I made Hee-AI.
This Google Colab is published in a non-editable state. Please copy it to your drive and play with it! (PC environment recommended)
The source code is also available, so please refer to it for reference.
This is all happening on June 26, 2020.
My hobby is exploring Wikipedia, but one day [Trivia Fountain](https://ja.wikipedia.org/wiki/%E3%83%88%E3%83%AA%E3%83%93% E3% 82% A2% E3% 81% AE% E6% B3% 89_% E3% 80% 9C% E7% B4% A0% E6% 99% B4% E3% 82% 89% E3% 81% 97% E3% 81% 8D% E3% 83% A0% E3% 83% 80% E7% 9F% A5% E8% AD% 98% E3% 80% 9C) All past trivia featured on the show and their likes I found out that is listed.
Without hesitation, I thought, "This will be a regression problem ... !!!".
I launched the desktop immediately.
Eventually I wanted a lot of people to play, so at first I thought about making it a web service, but I didn't want to stop my research for more than a day, so I gave it up. Run it on Google Colab. By making it possible, I could easily play it if I had it copied on each drive, so I made a plan on that route.

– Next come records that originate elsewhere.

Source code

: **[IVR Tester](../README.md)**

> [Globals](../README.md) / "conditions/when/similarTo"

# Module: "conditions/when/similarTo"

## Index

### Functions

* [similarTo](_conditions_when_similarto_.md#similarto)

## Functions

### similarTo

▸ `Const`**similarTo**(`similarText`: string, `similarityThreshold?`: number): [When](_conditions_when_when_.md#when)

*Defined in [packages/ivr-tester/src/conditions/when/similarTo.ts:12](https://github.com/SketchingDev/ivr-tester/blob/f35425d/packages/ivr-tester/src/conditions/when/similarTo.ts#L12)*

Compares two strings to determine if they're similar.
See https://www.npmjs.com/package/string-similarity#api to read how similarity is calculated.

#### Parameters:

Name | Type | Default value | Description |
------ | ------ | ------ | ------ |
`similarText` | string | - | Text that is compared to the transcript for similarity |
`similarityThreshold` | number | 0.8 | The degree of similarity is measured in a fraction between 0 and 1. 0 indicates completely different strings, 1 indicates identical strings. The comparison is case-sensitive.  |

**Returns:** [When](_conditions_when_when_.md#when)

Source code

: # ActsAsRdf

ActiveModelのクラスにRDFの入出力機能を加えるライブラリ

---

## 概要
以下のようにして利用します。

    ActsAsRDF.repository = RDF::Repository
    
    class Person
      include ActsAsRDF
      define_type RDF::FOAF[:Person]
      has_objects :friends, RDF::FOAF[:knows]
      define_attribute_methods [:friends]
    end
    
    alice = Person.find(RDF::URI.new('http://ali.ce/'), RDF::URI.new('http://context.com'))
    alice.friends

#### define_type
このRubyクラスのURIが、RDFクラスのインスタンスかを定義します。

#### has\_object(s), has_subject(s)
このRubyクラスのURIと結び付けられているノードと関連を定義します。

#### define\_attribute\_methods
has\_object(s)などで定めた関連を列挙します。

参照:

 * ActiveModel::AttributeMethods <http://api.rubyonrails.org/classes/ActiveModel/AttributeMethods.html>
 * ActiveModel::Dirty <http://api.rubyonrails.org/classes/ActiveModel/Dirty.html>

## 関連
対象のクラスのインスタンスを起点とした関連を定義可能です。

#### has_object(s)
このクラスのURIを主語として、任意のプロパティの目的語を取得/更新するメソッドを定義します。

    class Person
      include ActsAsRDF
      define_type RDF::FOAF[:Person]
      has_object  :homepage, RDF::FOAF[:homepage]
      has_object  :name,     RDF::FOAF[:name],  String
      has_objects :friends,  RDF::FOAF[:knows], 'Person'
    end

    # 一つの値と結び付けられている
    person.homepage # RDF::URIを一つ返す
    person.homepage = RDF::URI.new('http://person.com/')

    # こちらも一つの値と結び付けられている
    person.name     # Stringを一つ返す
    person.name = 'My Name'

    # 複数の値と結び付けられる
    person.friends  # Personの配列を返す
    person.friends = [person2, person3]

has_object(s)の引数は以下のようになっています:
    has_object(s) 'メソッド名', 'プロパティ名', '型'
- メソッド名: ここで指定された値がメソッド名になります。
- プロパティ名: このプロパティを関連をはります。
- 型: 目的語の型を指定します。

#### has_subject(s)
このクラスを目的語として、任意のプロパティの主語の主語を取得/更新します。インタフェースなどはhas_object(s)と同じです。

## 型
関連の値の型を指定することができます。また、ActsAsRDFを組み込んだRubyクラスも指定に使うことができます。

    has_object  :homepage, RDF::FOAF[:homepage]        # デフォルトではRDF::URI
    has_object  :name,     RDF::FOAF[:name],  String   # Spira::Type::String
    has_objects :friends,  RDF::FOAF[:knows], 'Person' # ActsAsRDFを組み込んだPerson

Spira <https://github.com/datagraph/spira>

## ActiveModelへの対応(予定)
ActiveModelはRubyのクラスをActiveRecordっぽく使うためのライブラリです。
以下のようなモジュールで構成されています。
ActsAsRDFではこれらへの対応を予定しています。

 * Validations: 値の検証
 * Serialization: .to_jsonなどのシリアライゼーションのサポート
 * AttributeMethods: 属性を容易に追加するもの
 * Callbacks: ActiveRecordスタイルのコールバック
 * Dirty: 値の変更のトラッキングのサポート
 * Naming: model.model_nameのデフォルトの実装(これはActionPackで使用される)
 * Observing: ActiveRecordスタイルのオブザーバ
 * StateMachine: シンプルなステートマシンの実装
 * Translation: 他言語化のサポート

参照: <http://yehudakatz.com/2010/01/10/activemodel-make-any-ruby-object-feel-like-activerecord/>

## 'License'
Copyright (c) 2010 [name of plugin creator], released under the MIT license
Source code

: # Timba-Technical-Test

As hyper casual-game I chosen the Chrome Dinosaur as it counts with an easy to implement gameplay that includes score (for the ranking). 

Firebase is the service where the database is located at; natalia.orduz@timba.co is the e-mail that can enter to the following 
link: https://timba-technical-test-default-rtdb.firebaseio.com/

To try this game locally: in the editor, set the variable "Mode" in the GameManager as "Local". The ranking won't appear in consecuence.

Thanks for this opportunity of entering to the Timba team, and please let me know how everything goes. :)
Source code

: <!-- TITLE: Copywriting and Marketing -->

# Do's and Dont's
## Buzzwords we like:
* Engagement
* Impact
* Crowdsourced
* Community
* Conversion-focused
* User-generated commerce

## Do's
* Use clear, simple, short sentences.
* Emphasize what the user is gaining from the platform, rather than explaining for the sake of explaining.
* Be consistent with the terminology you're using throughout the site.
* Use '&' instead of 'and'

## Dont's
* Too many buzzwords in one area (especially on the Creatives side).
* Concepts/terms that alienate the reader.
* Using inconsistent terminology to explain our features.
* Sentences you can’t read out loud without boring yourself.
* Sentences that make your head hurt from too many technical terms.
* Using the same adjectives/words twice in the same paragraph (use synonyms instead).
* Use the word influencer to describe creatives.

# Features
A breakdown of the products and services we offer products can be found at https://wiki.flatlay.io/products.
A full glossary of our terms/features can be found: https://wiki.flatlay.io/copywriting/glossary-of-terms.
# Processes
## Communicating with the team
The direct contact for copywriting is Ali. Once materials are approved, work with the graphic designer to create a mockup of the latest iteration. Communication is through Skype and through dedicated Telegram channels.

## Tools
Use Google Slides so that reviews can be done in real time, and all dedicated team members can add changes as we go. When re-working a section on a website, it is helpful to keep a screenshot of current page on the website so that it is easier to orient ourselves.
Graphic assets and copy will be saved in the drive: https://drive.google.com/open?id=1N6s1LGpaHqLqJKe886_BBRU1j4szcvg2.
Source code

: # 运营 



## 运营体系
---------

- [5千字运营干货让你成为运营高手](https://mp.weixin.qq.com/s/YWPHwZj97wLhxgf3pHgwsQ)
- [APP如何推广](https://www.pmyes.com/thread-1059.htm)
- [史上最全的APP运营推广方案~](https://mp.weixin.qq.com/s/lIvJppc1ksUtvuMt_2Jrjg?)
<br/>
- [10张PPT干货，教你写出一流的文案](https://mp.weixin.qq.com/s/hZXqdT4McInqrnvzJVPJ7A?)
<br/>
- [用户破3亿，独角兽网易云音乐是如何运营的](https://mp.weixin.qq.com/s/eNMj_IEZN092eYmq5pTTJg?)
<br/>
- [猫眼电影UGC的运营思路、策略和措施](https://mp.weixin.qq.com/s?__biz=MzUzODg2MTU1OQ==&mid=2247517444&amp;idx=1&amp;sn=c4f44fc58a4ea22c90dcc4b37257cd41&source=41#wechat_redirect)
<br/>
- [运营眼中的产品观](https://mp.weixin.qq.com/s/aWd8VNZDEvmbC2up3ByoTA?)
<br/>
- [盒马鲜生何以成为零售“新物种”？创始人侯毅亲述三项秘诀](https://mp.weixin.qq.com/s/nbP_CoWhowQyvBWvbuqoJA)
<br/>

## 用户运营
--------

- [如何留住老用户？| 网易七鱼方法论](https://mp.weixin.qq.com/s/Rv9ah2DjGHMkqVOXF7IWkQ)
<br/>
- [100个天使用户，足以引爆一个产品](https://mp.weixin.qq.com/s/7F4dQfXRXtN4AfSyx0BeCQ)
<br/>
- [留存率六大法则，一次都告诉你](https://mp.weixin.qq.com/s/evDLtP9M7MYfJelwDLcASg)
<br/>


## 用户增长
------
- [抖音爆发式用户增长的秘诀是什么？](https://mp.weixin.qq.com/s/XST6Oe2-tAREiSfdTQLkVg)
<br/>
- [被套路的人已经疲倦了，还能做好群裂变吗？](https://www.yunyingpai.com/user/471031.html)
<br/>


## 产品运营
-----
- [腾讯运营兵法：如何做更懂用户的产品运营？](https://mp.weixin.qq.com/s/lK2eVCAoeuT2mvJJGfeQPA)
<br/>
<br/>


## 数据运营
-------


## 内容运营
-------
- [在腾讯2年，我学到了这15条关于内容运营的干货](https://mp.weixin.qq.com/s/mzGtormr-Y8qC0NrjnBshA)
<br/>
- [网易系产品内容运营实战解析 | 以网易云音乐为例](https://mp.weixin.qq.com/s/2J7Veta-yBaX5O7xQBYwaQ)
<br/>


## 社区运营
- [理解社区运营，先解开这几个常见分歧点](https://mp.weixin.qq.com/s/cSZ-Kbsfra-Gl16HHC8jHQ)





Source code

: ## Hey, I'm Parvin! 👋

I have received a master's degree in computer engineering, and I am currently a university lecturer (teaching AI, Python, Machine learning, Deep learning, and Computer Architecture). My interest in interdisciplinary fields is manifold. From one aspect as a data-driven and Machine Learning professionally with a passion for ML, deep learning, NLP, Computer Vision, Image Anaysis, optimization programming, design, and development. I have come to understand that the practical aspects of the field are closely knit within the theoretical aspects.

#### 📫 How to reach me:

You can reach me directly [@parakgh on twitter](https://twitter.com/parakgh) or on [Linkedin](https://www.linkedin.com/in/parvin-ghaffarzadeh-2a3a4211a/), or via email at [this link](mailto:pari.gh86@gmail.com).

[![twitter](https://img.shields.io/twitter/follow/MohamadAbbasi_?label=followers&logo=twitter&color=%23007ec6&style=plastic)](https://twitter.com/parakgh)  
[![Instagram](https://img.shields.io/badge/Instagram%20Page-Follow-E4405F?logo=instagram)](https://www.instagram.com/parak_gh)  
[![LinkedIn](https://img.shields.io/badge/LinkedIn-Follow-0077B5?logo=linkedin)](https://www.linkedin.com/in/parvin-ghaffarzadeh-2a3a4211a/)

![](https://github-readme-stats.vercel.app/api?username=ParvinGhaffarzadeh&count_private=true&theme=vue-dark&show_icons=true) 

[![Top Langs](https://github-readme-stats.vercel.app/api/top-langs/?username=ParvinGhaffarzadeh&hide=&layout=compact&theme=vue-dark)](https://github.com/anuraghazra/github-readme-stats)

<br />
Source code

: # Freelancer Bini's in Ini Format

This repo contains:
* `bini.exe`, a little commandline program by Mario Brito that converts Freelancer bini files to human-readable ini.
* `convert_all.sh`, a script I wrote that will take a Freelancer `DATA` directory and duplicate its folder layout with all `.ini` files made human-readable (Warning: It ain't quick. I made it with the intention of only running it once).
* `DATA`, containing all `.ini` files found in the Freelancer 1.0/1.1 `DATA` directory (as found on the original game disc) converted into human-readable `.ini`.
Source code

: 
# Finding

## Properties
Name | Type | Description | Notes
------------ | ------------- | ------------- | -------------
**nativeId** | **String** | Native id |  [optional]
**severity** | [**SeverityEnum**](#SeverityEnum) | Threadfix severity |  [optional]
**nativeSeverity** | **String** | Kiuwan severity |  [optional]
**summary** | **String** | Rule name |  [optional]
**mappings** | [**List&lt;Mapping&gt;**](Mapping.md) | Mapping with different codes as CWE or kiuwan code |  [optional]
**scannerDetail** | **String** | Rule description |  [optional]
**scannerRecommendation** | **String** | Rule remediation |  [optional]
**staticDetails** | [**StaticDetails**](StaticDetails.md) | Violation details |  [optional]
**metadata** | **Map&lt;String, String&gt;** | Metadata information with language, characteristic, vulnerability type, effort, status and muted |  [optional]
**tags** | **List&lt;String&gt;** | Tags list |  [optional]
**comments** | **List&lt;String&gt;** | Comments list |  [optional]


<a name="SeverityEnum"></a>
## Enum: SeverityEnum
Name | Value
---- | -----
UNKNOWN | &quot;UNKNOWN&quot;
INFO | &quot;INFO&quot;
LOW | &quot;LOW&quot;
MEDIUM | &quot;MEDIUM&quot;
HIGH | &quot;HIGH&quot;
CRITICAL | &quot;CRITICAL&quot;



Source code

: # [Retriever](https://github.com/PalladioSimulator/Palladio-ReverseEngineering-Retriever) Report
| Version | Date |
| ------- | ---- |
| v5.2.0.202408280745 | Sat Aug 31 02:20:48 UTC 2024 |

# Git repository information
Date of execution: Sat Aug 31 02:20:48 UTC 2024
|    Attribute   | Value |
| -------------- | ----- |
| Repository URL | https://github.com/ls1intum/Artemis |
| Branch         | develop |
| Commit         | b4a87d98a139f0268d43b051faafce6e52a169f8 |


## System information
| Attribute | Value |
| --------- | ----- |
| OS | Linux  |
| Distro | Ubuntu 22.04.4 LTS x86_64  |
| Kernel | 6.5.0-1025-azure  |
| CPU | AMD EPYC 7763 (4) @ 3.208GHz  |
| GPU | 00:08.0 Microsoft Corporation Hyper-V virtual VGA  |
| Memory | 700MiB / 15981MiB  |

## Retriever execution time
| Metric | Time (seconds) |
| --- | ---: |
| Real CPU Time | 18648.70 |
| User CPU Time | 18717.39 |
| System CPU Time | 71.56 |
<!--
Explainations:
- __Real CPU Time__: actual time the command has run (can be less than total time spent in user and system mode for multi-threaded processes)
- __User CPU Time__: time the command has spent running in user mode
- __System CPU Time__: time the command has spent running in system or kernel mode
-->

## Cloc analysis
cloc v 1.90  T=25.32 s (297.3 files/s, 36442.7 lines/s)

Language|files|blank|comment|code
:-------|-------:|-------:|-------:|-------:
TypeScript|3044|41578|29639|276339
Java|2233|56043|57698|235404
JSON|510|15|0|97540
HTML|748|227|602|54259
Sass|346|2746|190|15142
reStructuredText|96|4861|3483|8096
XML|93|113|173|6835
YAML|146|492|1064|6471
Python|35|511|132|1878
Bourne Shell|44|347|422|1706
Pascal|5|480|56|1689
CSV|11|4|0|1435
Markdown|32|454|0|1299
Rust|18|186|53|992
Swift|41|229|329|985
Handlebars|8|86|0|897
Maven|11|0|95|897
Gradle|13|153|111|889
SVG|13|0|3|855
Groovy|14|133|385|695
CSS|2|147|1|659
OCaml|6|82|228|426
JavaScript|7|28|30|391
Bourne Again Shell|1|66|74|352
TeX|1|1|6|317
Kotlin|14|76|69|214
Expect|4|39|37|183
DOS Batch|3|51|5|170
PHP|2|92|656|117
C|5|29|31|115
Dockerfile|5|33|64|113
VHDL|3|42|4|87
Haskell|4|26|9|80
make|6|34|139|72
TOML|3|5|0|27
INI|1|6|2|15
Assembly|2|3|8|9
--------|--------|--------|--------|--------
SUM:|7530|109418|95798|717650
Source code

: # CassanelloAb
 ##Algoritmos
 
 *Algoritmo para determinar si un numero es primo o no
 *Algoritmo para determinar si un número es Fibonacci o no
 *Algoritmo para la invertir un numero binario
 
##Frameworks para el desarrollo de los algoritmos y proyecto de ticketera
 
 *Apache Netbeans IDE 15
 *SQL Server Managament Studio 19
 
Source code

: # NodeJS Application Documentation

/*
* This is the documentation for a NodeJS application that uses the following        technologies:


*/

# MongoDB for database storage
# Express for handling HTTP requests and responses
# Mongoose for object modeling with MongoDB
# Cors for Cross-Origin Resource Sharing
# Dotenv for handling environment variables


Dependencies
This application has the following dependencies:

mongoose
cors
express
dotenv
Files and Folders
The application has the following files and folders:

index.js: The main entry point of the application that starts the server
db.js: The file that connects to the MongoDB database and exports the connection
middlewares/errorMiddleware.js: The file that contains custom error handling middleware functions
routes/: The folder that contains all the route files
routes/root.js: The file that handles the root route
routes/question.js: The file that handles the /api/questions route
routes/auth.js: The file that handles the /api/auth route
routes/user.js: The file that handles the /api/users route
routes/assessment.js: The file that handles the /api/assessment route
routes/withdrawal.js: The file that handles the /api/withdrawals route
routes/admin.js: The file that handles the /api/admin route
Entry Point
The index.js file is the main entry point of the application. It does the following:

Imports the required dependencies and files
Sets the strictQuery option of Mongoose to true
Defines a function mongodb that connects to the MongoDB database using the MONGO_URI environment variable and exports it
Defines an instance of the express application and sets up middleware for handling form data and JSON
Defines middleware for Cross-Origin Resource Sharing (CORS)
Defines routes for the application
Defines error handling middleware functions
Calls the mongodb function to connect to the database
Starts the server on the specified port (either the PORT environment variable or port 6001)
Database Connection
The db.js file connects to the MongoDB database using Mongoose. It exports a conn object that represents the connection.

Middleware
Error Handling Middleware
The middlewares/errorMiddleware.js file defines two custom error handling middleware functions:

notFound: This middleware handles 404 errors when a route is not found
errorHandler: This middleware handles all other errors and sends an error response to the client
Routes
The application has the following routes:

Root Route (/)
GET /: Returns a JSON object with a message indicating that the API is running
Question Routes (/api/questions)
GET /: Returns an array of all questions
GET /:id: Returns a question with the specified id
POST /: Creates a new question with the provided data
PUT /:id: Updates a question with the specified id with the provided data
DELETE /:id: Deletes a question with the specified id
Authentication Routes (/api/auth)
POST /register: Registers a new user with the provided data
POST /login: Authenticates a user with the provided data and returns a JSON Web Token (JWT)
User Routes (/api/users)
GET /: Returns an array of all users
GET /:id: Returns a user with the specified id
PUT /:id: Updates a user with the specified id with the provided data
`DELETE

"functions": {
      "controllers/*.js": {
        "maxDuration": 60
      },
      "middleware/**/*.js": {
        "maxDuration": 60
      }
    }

Google Colab Google Colab (Google Colaboratory) is a service provided by Google that allows you to run Jupyter Notebook on Google Drive on Google's machine. You can also use GPU. It's very useful because you don't have to calculate locally. However, since it is a Jupyter Notebook, it is not suitable for people like me who love hierarchical structures.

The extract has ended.